Exercise details> For the data below, give again exactly the lines from the one containing "The status of" through the one containing "packaging has apparently", both ends included, and no others.

Data for the task>
- - - - -

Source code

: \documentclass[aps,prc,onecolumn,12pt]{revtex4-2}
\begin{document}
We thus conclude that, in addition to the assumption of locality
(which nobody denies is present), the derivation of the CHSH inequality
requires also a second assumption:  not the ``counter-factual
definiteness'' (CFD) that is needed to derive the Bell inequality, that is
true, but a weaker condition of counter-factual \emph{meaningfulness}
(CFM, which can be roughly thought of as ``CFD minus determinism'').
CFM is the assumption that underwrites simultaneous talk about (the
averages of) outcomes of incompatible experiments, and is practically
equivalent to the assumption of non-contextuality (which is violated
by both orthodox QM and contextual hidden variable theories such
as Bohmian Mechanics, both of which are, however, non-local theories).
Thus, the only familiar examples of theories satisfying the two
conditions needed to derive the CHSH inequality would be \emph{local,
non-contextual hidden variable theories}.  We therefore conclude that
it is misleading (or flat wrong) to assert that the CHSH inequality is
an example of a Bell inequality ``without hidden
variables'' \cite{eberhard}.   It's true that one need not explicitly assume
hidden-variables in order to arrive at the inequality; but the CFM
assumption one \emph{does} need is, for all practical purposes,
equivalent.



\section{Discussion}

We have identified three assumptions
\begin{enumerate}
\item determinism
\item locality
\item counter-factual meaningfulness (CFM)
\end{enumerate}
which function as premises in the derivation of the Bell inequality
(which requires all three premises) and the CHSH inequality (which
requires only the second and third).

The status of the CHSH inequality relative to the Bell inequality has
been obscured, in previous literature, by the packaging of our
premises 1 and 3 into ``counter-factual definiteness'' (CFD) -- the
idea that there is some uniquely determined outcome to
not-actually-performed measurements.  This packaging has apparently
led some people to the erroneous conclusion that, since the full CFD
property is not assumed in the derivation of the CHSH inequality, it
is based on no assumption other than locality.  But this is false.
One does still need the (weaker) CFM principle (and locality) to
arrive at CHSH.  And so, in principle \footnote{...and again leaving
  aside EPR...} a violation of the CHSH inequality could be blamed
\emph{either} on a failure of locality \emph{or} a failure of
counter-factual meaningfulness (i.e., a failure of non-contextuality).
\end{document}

- - - - -

Answer to the exercise>
The status of the CHSH inequality relative to the Bell inequality has
been obscured, in previous literature, by the packaging of our
premises 1 and 3 into ``counter-factual definiteness'' (CFD) -- the
idea that there is some uniquely determined outcome to
not-actually-performed measurements.  This packaging has apparently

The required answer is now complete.